Стражников бы позвать… Нет, плохая затея – Проныра ясно сказал, до поры сторонних людей тревожить не след. Если страх уподобить сухой соломе, то Шаттенбург день ото дня все больше походил на забитый по самую крышу овин. Тут только искорке дай упасть – полыхнет до небес.
Ага, вот и нужный дом… Шаг северянина сделался мягким, почти бесшумным. Он поднялся на низкое крыльцо, замер перед дверью. Прислушался… Тишина. Странная какая-то, пугливая, дрожащая, как натянутая и вот-вот готовая сорваться с пальцев струна. Замка на дверях нету, стало быть, хозяин дома. Раз тихо, значит, старик молится, читает Священное Писание или попросту спит. Ладно… Дальше-то что? Постучать? Священник выйдет, спросит, кто он такой и зачем пожаловал. А Джок ему ответит…

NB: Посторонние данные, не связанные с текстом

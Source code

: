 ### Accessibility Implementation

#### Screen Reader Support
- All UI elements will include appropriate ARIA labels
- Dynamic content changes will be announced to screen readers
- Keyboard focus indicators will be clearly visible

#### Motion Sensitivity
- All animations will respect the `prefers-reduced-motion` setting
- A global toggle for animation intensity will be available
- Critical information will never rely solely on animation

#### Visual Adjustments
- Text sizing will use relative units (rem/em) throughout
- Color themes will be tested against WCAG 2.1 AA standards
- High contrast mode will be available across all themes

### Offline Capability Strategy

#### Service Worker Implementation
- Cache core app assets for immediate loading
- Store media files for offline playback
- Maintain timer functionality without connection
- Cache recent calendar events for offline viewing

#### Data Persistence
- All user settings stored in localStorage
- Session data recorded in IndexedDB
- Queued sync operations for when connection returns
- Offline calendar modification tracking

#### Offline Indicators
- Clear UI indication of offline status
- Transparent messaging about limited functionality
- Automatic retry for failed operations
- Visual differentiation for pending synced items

Тут-то он и услышал: что – и сам не понял, звук был очень тихим, едва уловимым. Будто кашлянул кто-то там, в глубине дома, эдак «кх-х-х». Да, кашлянул… будто… Рука Джока сама собой легла на рукоять кинжала.
Дверь или окно? Быстро обернувшись, северянин убедился: улица пуста, на подмогу позвать некого. Он вытянул отточенную сталь из ножен. Так куда входить? Дверная створка выглядела старой, но довольно прочной, лезвие легко проскользнуло в щель между ней и косяком, но, когда Джок попытался провести им снизу вверх, быстро уперлось в препятствие. Засов, значит. Если плечом хорошо налечь…
Кх-х-х… Кх-х-х…
На этот раз прозвучало громче. И теперь-то Джок уверился: это не кашель. Больше походило на то, как человек рыбьей костью давится. Потом в доме точно тупым ножом по стене скребнули. А потом… Раздумывать дальше он не стал: быстро отступив назад, рванулся вперед и, что было сил, ударил ногою в дверь.

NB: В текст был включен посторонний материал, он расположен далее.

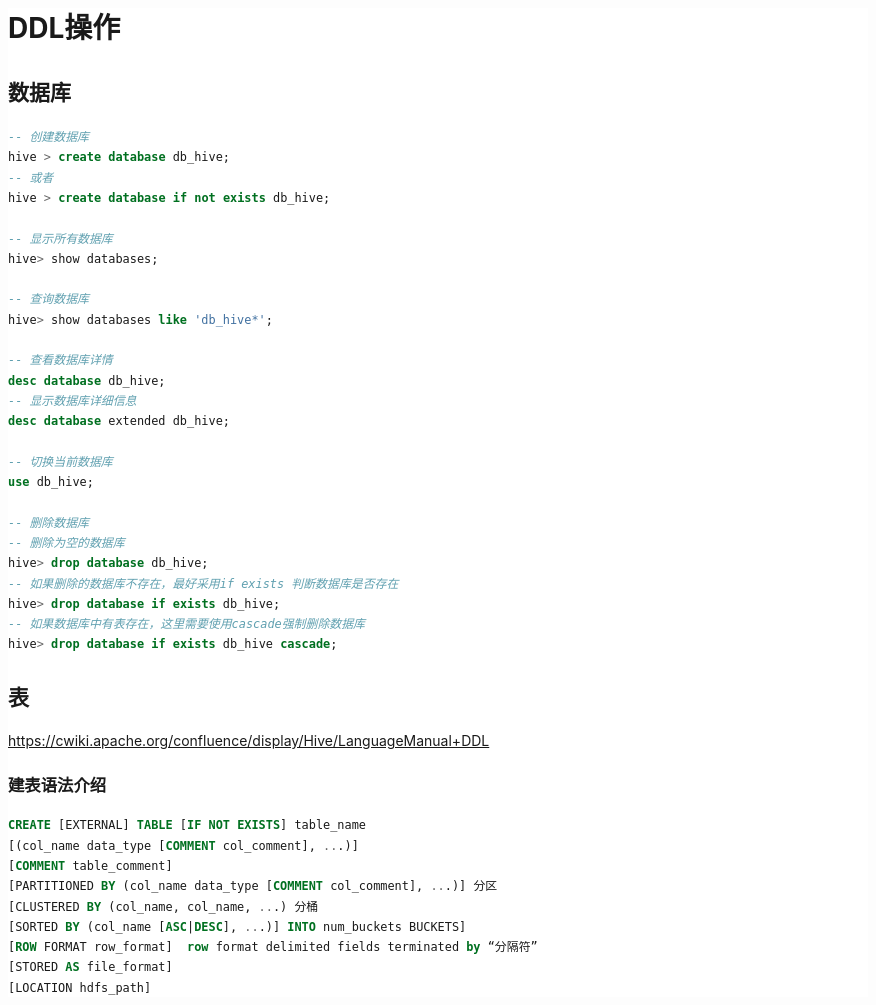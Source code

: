

# DDL操作

## 数据库

```sql
-- 创建数据库
hive > create database db_hive;
-- 或者
hive > create database if not exists db_hive;

-- 显示所有数据库
hive> show databases;

-- 查询数据库
hive> show databases like 'db_hive*';

-- 查看数据库详情
desc database db_hive;
-- 显示数据库详细信息
desc database extended db_hive;

-- 切换当前数据库
use db_hive;

-- 删除数据库
-- 删除为空的数据库
hive> drop database db_hive;
-- 如果删除的数据库不存在，最好采用if exists 判断数据库是否存在
hive> drop database if exists db_hive;
-- 如果数据库中有表存在，这里需要使用cascade强制删除数据库
hive> drop database if exists db_hive cascade;
```

## 表

https://cwiki.apache.org/confluence/display/Hive/LanguageManual+DDL

### 建表语法介绍

```sql
CREATE [EXTERNAL] TABLE [IF NOT EXISTS] table_name 
[(col_name data_type [COMMENT col_comment], ...)] 
[COMMENT table_comment] 
[PARTITIONED BY (col_name data_type [COMMENT col_comment], ...)] 分区
[CLUSTERED BY (col_name, col_name, ...) 分桶
[SORTED BY (col_name [ASC|DESC], ...)] INTO num_buckets BUCKETS] 
[ROW FORMAT row_format]  row format delimited fields terminated by “分隔符”
[STORED AS file_format] 
[LOCATION hdfs_path]
```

Его глазам предстала скудно обставленная комнатка – кровать с массивной спинкой цвета мореного дуба, деревянный стол и пара коренастых табуретов. На столе, рядом с плохо обожженным кувшином, горела в глиняном поставце одинокая свеча, тесня сгущающийся вечерний сумрак и скупо освещая кошмар.
Человек стоял у дальней от входа стены, руки его безвольно висели вдоль тела, голова запрокинулась… Над ним нависла девочка. Именно нависла, каким-то немыслимым образом удерживаясь на стене, точно огромный паук. Ее руки вцепились в плечи отца Теодора, она будто пыталась оторвать его, прилипшего намертво, от бревен. Всеми силами пыталась. Старый священник раскрывал рот в беззвучном крике, глаза его лезли из орбит, все тело била мелкая жуткая дрожь. И лицо… лицо святого отца плавилось, оплывало, на нем резко обозначились скулы, губы побелели и истончились. На глазах у северянина девчонка выгнулась в сладкой судороге, она словно и не услышала треска дерева у себя за спиной.
Джок метнулся вперед, выбрасывая в ударе кинжал. За миг до того, как холодная сталь вошла в затылок, прикрытый длинными спутанными волосами, тварь с невероятной ловкостью отскочила прочь. Освобожденный священник безмолвно осел на пол. Жив? Мертв? Проверять было недосуг. Девчонка висела на другой уже стене, впившись в нее руками и ногами. Северянин увидел страшно застывшие черты детского лица и глаза – две угольно-черные дыры. Взгляд этих глаз был тяжек, он обжигал, от него в пальцах появлялась предательская дрожь, а мышцы будто каменели. Не верящий ни в адских демонов, ни в ангелов Господних, наемник поймал себя на желании перекреститься.